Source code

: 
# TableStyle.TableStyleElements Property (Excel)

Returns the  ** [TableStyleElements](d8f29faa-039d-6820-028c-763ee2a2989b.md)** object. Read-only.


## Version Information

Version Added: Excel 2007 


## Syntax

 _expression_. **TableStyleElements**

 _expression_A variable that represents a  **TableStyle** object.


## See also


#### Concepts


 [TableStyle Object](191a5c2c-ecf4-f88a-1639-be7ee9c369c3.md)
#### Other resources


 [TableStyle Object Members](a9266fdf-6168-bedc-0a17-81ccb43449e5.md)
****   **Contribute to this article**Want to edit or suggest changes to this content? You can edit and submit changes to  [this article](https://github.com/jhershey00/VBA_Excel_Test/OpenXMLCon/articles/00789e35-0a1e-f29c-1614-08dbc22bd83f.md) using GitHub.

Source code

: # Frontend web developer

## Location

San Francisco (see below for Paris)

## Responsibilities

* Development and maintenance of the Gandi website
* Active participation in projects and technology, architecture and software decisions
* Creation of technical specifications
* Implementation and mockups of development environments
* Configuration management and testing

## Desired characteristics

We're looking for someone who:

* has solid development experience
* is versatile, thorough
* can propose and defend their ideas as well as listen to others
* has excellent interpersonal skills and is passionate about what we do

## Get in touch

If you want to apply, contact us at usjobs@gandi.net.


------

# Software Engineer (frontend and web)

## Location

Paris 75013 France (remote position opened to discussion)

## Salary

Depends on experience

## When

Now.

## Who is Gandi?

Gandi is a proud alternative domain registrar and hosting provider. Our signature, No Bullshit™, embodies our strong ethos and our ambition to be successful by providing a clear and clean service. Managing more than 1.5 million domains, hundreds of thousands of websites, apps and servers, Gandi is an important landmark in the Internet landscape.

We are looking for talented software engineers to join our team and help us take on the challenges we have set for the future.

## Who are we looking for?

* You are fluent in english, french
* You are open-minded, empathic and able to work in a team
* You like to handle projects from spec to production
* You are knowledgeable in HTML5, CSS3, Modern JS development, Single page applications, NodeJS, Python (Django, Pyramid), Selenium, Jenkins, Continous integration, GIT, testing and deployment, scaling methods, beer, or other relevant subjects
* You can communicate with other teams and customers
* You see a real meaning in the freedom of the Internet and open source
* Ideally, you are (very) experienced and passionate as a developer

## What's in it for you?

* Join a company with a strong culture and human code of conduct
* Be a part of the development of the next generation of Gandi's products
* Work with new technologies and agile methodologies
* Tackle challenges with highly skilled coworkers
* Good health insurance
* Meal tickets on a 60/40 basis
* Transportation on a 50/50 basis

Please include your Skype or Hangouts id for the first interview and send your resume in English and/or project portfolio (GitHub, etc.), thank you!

**Problem to solve**
Reproduce each line from the listing above that includes the word "developer".

**Solution**
: # Frontend web developer
* Ideally, you are (very) experienced and passionate as a developer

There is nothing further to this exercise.